Nicole: I guess I would ask Sam if she had something she thought people should do, or not do, and try to find some kind of coherent narrative from it. which might just fuck everything up, but my only regret (HAH) in meaty

Emily: Eat, Own Cats, Don’t Love?

Nicole: was that if you read the blog, a lot of it was just a joyous reunion. OMIGOD. tell me you’ve been sitting on that

Emily: lol nope

Nicole: (little clapping noise from Utah)

Emily: Nicole, I too have been a pro blogger. I can think of 40 shitty to great jokes a day
it’s a little sad to me that this skill is not currently being exploited, but also thank god.

Nicole: BLOG MORE. No, free yourself, it’s no country for women of any age. What about you? What do you want from Sam Irby?

Emily: it is hard on the adrenal system. Oh, I want her to write about what, if you read her interview with Claire Zulkey (that’s in the app) she says she never wants to write about

Nicole: hahahhaha

Emily: her family, her childhood. she could wipe the floor with David Sedaris (no offense to David Sedaris)

Nicole: none taken

Emily: Corny and trite, but I do think the best 1st person writing comes from staring down something that you DESPERATELY do not want to write about.

Nicole: Yeah, Jesus, Sam, get on it

Emily: No presh, Sam! whenever I like someone’s writing I try and tell them what they should do, and like, I’m no expert. I’m not an agent, either. I sometimes wish I was!

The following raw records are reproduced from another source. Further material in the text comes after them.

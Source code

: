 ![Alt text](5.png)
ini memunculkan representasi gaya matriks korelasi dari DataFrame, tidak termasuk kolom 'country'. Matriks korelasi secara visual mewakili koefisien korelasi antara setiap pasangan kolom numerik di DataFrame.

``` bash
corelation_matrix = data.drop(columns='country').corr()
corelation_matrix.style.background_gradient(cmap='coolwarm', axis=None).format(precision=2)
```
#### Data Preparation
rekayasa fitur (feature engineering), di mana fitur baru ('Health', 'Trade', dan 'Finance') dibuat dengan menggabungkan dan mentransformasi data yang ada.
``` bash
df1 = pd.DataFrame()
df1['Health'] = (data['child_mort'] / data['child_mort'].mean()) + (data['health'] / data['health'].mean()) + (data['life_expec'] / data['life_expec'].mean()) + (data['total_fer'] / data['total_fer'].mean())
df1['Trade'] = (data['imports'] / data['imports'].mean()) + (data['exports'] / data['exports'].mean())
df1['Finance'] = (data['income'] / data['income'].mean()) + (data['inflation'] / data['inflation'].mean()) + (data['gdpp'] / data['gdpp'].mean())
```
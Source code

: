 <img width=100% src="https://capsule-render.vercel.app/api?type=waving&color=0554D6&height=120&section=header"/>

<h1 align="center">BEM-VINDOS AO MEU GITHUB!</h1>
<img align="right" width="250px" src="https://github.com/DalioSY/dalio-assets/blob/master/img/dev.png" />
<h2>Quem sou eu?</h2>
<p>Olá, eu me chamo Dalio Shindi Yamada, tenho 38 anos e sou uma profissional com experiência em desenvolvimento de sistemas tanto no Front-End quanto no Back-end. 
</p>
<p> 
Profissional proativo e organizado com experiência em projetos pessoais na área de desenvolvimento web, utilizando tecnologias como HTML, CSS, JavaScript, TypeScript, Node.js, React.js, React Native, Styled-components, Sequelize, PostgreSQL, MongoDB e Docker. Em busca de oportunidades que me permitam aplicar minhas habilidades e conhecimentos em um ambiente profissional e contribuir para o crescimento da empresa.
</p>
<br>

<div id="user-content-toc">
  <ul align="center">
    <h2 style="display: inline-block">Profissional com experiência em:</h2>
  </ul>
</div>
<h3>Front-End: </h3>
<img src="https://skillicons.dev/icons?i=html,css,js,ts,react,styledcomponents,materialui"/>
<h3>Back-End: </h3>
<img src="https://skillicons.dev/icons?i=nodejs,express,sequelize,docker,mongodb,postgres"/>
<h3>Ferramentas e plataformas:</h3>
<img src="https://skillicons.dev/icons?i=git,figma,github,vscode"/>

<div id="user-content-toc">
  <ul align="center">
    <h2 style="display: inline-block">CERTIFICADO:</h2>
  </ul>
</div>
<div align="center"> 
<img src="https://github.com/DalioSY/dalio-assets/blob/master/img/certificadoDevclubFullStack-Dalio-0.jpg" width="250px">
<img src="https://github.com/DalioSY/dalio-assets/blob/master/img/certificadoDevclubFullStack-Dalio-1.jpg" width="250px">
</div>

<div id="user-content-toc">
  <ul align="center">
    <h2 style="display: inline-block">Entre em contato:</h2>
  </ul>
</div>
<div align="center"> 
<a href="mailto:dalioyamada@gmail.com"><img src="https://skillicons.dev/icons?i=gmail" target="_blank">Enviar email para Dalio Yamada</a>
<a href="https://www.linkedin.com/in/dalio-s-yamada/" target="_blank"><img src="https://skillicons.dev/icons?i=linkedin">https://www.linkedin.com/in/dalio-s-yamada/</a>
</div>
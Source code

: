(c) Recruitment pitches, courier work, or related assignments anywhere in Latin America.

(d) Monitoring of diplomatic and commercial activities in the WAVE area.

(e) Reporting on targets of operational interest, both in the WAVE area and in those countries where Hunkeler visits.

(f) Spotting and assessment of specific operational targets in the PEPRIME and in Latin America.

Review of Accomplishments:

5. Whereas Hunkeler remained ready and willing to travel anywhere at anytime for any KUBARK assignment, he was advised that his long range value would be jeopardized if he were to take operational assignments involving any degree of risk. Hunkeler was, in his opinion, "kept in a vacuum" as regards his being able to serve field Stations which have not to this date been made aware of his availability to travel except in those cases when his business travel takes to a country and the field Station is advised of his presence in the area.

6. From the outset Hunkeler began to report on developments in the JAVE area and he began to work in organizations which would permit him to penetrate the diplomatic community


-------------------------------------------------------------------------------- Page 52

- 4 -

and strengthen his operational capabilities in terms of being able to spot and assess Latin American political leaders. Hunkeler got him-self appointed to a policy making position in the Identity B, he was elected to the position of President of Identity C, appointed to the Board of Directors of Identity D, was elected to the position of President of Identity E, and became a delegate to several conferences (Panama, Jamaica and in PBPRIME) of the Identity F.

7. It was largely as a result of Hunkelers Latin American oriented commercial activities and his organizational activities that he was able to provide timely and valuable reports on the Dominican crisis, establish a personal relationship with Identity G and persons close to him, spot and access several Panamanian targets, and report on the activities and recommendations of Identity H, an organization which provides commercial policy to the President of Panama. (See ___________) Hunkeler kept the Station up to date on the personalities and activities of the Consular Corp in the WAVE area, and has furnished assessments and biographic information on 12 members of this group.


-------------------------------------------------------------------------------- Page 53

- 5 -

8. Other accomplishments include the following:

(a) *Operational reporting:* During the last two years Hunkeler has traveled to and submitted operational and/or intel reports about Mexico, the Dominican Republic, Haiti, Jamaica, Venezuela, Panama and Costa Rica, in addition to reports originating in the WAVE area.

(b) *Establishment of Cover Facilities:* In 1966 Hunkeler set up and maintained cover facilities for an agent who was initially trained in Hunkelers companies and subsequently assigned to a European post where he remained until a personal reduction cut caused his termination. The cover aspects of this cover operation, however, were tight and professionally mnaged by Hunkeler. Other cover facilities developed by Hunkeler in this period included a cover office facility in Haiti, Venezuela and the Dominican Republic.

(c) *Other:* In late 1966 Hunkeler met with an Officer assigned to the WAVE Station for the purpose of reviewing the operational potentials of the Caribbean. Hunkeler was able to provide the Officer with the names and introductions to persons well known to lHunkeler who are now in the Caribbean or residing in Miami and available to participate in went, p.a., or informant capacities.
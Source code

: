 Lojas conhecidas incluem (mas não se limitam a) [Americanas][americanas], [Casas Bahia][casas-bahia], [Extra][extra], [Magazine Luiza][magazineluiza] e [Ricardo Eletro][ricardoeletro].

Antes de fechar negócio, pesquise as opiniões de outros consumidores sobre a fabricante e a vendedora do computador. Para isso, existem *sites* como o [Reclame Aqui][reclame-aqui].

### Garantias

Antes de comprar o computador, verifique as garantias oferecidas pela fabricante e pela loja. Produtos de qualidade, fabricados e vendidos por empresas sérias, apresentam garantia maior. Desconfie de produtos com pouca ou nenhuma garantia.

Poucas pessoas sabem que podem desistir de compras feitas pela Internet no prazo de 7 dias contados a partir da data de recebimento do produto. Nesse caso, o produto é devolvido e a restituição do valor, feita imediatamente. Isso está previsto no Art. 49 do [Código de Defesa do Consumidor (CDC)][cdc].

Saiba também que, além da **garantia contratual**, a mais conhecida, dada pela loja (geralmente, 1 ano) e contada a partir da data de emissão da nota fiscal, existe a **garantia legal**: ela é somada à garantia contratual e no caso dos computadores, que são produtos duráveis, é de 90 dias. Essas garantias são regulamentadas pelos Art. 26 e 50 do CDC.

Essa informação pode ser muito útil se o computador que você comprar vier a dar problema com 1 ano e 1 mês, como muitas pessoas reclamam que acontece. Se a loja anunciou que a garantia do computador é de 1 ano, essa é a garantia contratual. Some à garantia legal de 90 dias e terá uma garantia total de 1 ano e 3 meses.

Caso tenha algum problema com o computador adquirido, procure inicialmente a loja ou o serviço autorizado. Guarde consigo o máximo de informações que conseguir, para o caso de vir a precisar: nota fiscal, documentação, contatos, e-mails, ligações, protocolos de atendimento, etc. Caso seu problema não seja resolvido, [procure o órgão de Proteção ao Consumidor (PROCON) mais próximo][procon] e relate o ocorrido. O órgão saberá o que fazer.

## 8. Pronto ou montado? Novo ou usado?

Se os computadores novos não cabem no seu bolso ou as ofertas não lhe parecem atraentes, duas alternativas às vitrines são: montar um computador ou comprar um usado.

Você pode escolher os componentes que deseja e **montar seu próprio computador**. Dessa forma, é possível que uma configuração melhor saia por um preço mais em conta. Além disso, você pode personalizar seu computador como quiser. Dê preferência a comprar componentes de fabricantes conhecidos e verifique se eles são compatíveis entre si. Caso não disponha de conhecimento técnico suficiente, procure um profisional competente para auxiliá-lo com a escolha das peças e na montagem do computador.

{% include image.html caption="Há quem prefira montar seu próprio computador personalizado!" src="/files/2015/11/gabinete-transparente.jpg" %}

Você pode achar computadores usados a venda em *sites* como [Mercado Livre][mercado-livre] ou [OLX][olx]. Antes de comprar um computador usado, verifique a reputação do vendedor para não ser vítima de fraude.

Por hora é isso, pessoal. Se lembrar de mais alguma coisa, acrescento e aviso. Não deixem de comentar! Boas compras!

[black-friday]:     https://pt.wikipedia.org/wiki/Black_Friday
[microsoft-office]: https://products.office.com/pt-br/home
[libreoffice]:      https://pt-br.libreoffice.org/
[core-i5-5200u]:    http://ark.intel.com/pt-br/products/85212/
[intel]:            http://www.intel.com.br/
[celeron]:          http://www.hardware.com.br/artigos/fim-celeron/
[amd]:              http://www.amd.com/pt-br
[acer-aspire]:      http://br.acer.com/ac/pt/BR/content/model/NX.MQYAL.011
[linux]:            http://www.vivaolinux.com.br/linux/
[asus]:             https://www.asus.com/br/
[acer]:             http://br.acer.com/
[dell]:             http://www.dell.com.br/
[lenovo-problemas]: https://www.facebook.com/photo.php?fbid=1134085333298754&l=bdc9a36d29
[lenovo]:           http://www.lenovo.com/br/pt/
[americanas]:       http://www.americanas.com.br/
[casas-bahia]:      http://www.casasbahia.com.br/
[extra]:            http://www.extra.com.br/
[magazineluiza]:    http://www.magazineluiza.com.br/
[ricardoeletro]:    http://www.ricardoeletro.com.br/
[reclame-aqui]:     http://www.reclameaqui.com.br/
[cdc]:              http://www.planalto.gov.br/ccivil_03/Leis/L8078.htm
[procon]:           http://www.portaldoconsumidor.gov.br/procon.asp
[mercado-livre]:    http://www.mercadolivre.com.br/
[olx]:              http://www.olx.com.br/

Nicole: I know! such power! I would tank the industry, probably

Emily: me too. also I hate math, sorry to let my sistren down on that score

Nicole: apparently, we have to first know how to do real math before we can hate it. it’s a magical candyland or something, full of personified creations like phantom tollbooth

Emily: oh, I’ve heard that too, lol. when your daughter’s older and you’re making her like math maybe you’ll get really into math

Nicole: I have NO SAY. steve has already picked out the four acceptable graduate programs she can attend, in theoretical condensed-matter physics. so, tough for you, baby, get used to physics. but, no, apparently mathematics is also “acceptable.” I didn’t even ask about niche ladyblogging, he was too busy holding her off the rock toward the sun….I’m hoping that meaty becomes really popular and makes everyone tired of toothless self-deprecation like mine

Emily: me too, obviously. (and that people buy it from us) or from barnes and noble, or from anywhere, really

Nicole: I can’t imagine who wouldn’t love it. OPRAH, tell people

Emily: that’s a good idea actually. I wonder if her publicist has thought of it (jk obviously)

Nicole: GUYS, if any of you are interns at O Magazine, and I know some of you are, we’ve emailed, please tell Oprah. just leave it near her throne, or her golden retrievers

Emily: Oprah and Sam should talk. Seriously.

Nicole: Or her pashminas, or something. CAN YOU IMAGINE. Oh, I also love the essay in which she talks about just becoming a lesbian later, because it’s always so dumb when people talk about how they could just be lesbians EXCEPT when sam irby does it.

Emily: lol, what are the Favorite Things she tells Liz Lemon in Liz’s comanaprasil fever dream?

Nicole: calypso

Emily: Calypso music, ponchos …

Nicole: Saltwater taffy. We’re good at cancelled TV shows. OH, here’s a question about book mechanics: when you got the rights to sell meaty, do you just talk to the book people or sam herself, or what?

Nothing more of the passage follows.